Sometime last year, Xeni Jardin, the co-editor of the popular blog Boing Boing, erased sex columnist Violet Blue from the site’s archives. Removed from public view on the two-million unique-visitors-a-month megablog were all Jardin’s posts regarding her former friend, as well as all of Blue’s comments on the site. Readers were not notified of the changes. Last week, the disappearance of the posts was noticed for the first time. The move outraged Boing Boing readers—and launched a massive, public controversy on the ethics of archiving in the new media era.

Though Jardin removed the posts from public view, she left them on the server—a process known as “unpublishing.” It is an unfortunate, Orwellian word and when Jardin used the term to explain herself to Boing Boing readers, its connotations only fueled the fire.

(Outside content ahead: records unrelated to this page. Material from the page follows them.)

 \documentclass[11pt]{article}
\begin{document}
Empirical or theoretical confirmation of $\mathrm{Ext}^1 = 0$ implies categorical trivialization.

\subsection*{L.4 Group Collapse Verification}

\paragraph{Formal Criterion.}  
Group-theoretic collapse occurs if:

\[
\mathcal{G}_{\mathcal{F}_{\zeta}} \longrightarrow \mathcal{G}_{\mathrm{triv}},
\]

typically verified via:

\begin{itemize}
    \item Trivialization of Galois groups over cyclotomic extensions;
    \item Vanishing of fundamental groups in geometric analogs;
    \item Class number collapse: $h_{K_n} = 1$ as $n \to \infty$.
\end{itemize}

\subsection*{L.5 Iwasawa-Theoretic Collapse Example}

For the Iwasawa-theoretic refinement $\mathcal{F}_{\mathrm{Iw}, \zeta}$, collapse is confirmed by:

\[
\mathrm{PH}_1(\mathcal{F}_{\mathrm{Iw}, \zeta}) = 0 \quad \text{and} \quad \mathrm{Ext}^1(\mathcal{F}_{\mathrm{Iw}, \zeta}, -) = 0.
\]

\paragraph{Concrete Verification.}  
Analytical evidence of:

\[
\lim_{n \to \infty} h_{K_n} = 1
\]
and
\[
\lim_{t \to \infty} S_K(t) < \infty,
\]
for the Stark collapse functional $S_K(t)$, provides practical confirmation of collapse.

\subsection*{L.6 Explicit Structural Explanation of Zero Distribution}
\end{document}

Except for the fact that they were deleted, the posts in question were unremarkable. Jardin has only described the reasons for the unpublishing as “personal business,” which has led to rampant, conspiratorial speculation. The theories have gotten extreme—one popular blog proposed a love triangle between Jardin, Blue and war-reporter Kevin Sites. (It loses a bit of traction when Blue says “I’ve never met Kevin Sites.”)

Jardin insists there is nothing insidious about leaving the public, or even Blue, in the dark. “I think we each share a code of ethics [about] what is private and what might cause harm or a violation of privacy for other human beings,” Jardin says. “We don’t want to do that. We try not to be cruel. We try not to cause public drama or draw attention to people’s issues.”

Her explanation didn’t change Blue’s mind—“It seems their principles have gone out the first convenient window,” she said—and it didn’t change the minds of the commenters on the site and around the internet. Analogies were drawn between Jardin’s actions and those of historical dictators (Hitler and Stalin), contemporary meanies (Bush and Cheney) and random irrelevancies (Robert Mugabe?). The Boing Boing editors, who had previously chastised major news organizations for retroactively changing their archives, were called hypocrites. They were accused of censorship.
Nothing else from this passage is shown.